*Work instruction*
Set the records down again. Match every line exactly.

START Material provided

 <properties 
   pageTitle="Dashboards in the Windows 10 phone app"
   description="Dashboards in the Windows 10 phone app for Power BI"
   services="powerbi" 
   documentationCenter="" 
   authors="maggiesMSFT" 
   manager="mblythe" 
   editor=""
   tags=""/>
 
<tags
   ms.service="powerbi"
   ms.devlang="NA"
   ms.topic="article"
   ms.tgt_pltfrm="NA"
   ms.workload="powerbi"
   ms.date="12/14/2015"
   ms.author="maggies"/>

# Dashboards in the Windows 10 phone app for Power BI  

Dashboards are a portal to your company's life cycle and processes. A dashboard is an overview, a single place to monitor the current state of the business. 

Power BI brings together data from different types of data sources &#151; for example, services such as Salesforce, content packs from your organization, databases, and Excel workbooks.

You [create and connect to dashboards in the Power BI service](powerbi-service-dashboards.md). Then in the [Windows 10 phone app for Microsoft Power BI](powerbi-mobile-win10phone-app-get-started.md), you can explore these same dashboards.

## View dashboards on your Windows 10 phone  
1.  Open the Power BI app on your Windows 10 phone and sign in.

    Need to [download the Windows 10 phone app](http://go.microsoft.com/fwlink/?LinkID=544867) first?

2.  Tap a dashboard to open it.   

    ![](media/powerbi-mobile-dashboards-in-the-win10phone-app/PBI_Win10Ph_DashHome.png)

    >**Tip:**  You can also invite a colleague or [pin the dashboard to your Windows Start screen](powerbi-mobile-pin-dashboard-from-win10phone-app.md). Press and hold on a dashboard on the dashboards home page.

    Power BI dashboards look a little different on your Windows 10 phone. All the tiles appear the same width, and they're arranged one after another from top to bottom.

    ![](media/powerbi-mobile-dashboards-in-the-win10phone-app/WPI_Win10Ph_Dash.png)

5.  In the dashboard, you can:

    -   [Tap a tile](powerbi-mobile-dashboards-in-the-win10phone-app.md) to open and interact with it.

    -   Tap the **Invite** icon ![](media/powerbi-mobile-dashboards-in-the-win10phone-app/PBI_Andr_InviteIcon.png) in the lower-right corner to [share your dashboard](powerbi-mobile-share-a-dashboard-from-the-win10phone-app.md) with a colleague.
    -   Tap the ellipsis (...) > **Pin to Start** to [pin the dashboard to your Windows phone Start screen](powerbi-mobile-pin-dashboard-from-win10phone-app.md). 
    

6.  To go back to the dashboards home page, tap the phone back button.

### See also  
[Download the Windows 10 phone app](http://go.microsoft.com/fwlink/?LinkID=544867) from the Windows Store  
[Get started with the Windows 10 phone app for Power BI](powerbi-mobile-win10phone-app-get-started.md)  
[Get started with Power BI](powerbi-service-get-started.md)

END Material provided

*Problem solution*
 <properties 
   pageTitle="Dashboards in the Windows 10 phone app"
   description="Dashboards in the Windows 10 phone app for Power BI"
   services="powerbi" 
   documentationCenter="" 
   authors="maggiesMSFT" 
   manager="mblythe" 
   editor=""
   tags=""/>
 
<tags
   ms.service="powerbi"
   ms.devlang="NA"
   ms.topic="article"
   ms.tgt_pltfrm="NA"
   ms.workload="powerbi"
   ms.date="12/14/2015"
   ms.author="maggies"/>

# Dashboards in the Windows 10 phone app for Power BI  

Dashboards are a portal to your company's life cycle and processes. A dashboard is an overview, a single place to monitor the current state of the business. 

Power BI brings together data from different types of data sources &#151; for example, services such as Salesforce, content packs from your organization, databases, and Excel workbooks.

You [create and connect to dashboards in the Power BI service](powerbi-service-dashboards.md). Then in the [Windows 10 phone app for Microsoft Power BI](powerbi-mobile-win10phone-app-get-started.md), you can explore these same dashboards.

## View dashboards on your Windows 10 phone  
1.  Open the Power BI app on your Windows 10 phone and sign in.

    Need to [download the Windows 10 phone app](http://go.microsoft.com/fwlink/?LinkID=544867) first?

2.  Tap a dashboard to open it.   

    ![](media/powerbi-mobile-dashboards-in-the-win10phone-app/PBI_Win10Ph_DashHome.png)

    >**Tip:**  You can also invite a colleague or [pin the dashboard to your Windows Start screen](powerbi-mobile-pin-dashboard-from-win10phone-app.md). Press and hold on a dashboard on the dashboards home page.

    Power BI dashboards look a little different on your Windows 10 phone. All the tiles appear the same width, and they're arranged one after another from top to bottom.

    ![](media/powerbi-mobile-dashboards-in-the-win10phone-app/WPI_Win10Ph_Dash.png)

5.  In the dashboard, you can:

    -   [Tap a tile](powerbi-mobile-dashboards-in-the-win10phone-app.md) to open and interact with it.

    -   Tap the **Invite** icon ![](media/powerbi-mobile-dashboards-in-the-win10phone-app/PBI_Andr_InviteIcon.png) in the lower-right corner to [share your dashboard](powerbi-mobile-share-a-dashboard-from-the-win10phone-app.md) with a colleague.
    -   Tap the ellipsis (...) > **Pin to Start** to [pin the dashboard to your Windows phone Start screen](powerbi-mobile-pin-dashboard-from-win10phone-app.md). 
    

6.  To go back to the dashboards home page, tap the phone back button.

### See also  
[Download the Windows 10 phone app](http://go.microsoft.com/fwlink/?LinkID=544867) from the Windows Store  
[Get started with the Windows 10 phone app for Power BI](powerbi-mobile-win10phone-app-get-started.md)  
[Get started with Power BI](powerbi-service-get-started.md)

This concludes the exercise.